Existem abundantes testemunhos de pioneiros da colonização dos Estados Unidos que falam de grandes incêndios florestais provocados propositalmente pelos indígenas do Nordeste norte-americano no início do século XVII. Segundo o que essas testemunhas apuraram diretamente com os índios, a queima da floresta era fundamental para dar espaço aos grandes rebanhos de animais que os nativos caçavam, além de liberar áreas para a agricultura.

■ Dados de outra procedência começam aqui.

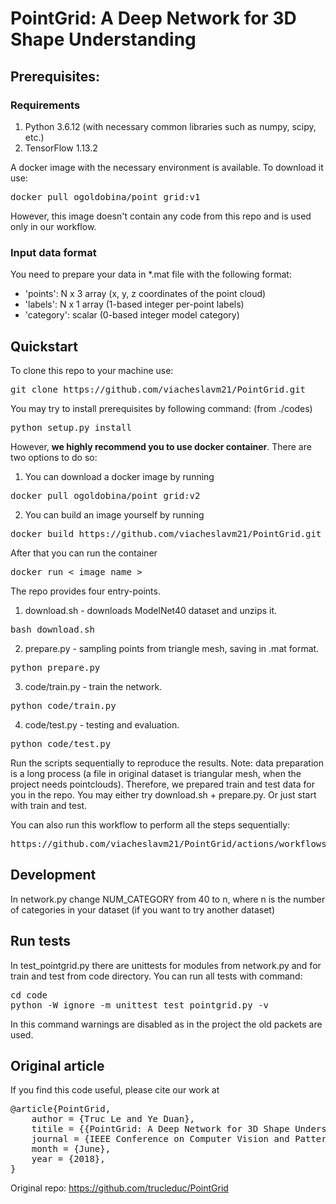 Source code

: # PointGrid: A Deep Network for 3D Shape Understanding

## Prerequisites:
### Requirements
1. Python 3.6.12 (with necessary common libraries such as numpy, scipy, etc.)
2. TensorFlow 1.13.2

A docker image with the necessary environment is available. To download it use:
<pre>
docker pull ogoldobina/point_grid:v1
</pre>
However, this image doesn't contain any code from this repo and is used only in our workflow.

### Input data format
You need to prepare your data in *.mat file with the following format:
- 'points': N x 3 array (x, y, z coordinates of the point cloud)
- 'labels': N x 1 array (1-based integer per-point labels)
- 'category': scalar (0-based integer model category)

## Quickstart
To clone this repo to your machine use:
<pre>
git clone https://github.com/viacheslavm21/PointGrid.git
</pre>

You may try to install prerequisites by following command: (from ./codes)
<pre>
python setup.py install
</pre>

However, **we highly recommend you to use docker container**. There are two options to do so:
1. You can download a docker image by running
<pre>
docker pull ogoldobina/point_grid:v2
</pre>
2. You can build an image yourself by running
<pre>
docker build https://github.com/viacheslavm21/PointGrid.git
</pre>
After that you can run the container
<pre>
docker run < image name >
</pre>

The repo provides four entry-points.
1. download.sh - downloads ModelNet40 dataset and unzips it.
<pre>
bash download.sh
</pre>
2. prepare.py - sampling points from triangle mesh, saving in .mat format.
<pre>
python prepare.py
</pre>
3. code/train.py - train the network.
<pre>
python code/train.py
</pre>
4. code/test.py - testing and evaluation. 
<pre>
python code/test.py
</pre>

Run the scripts sequentially to reproduce the results. 
Note: data preparation is a long process (a file in original dataset is triangular mesh, when the project needs pointclouds). Therefore, we prepared train and test data for you in the repo. You may either try download.sh + prepare.py. Or just start with train and test.

You can also run this workflow to perform all the steps sequentially:
<pre>
https://github.com/viacheslavm21/PointGrid/actions/workflows/main.yml
</pre>

## Development 

In network.py change NUM_CATEGORY from 40 to n, where n is the number of categories in your dataset (if you want to try another dataset)

## Run tests

In test_pointgrid.py there are unittests for modules from network.py and for train and test from code directory. You can run all tests with command:
<pre>
cd code
python -W ignore -m unittest test_pointgrid.py -v
</pre>
In this command warnings are disabled as in the project the old packets are used.

## Original article 

If you find this code useful, please cite our work at <br />
<pre>
@article{PointGrid,
	author = {Truc Le and Ye Duan},
	titile = {{PointGrid: A Deep Network for 3D Shape Understanding}},
	journal = {IEEE Conference on Computer Vision and Pattern Recognition (CVPR)},
	month = {June},
	year = {2018},
}
</pre>

Original repo: https://github.com/trucleduc/PointGrid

Aqui na Amazônia brasileira encontramos as chamadas “terras pretas de índio”, solos que foram fertilizados artificialmente pelos indígenas para fins agrícolas a centenas, quiçá milhares de anos. A maior parte das terras amazônicas, conforme já apresentamos em postagens aqui no blog, são de baixíssima fertilidade – os indígenas desenvolveram técnicas de queimar restos de vegetação de forma controlada para adubar os solos. Isso criou uma grossa camada de terra preta e de excepcional fertilidade, ainda hoje utilizadas por indígenas e caboclos para a formação de seus roçados.
Ainda falando dos nossos indígenas não podemos deixar de falar da coivara, uma técnica de plantio agrícola que os colonizadores europeus acabaram absorvendo. A mata é derrubada e os restos florestais são deixados a secar por algumas semanas, quando então o material é incendiado. Além de limpar os solos, as cinzas resultantes da queima fertilizam a área para uso em uma ou duas colheitas.

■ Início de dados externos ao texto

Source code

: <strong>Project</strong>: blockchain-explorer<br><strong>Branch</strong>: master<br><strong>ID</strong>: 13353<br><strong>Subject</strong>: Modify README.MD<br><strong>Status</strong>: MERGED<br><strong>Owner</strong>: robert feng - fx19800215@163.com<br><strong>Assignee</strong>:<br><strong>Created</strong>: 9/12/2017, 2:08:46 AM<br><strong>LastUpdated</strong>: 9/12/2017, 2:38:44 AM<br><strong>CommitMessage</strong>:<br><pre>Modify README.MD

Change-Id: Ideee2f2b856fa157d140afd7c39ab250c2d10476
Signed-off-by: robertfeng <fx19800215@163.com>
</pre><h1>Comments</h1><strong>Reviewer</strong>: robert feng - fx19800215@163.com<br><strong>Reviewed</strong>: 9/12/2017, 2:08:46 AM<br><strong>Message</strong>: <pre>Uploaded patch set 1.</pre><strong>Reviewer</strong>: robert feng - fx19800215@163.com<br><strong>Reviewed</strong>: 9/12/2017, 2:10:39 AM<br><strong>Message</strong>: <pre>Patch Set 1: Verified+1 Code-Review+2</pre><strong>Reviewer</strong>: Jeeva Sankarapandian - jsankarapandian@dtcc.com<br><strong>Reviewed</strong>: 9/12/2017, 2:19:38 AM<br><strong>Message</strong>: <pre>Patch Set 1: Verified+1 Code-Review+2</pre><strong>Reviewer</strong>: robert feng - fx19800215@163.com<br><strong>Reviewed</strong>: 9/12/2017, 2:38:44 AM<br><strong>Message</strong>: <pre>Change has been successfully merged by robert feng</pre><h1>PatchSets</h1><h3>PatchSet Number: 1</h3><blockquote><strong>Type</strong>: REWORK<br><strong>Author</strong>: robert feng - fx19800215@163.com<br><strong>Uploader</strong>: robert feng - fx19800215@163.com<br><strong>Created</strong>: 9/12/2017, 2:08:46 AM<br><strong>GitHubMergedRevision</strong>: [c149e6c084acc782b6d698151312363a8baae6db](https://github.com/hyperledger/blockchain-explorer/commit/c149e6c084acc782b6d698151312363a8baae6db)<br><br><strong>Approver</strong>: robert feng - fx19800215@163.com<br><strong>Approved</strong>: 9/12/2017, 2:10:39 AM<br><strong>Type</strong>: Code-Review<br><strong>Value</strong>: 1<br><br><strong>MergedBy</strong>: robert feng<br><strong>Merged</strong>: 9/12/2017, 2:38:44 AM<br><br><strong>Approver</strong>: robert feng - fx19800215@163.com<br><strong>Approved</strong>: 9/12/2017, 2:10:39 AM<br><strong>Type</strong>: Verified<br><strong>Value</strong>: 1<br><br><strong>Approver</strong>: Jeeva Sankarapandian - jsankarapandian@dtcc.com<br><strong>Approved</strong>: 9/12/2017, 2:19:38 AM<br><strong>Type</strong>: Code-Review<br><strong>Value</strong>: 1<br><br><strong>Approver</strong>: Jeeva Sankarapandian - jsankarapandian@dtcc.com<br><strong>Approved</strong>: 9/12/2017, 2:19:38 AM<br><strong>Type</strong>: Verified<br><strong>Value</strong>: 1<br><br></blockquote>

Com a Austrália sofrendo sistematicamente com grandes incêndios florestais nas últimas décadas, existem muitos grupos que estão defendendo um retorno a essas antigas práticas culturais e religiosas dos antigos aborígenes. O que durante muito tempo foi considerado paganismo e culto ao demônio pelos antigos líderes religiosos agora está sendo visto como um canal de ligação com a natureza.
Lembrando que os aborígenes vivem nessas terras há dezenas de milhares de anos e que conseguiram preservar adequadamente o meio ambiente durante esse tempo, não deixa de ser uma ação inteligente buscar absorver alguma coisa de sua cultura ancestral em prol da sofrida natureza da Austrália.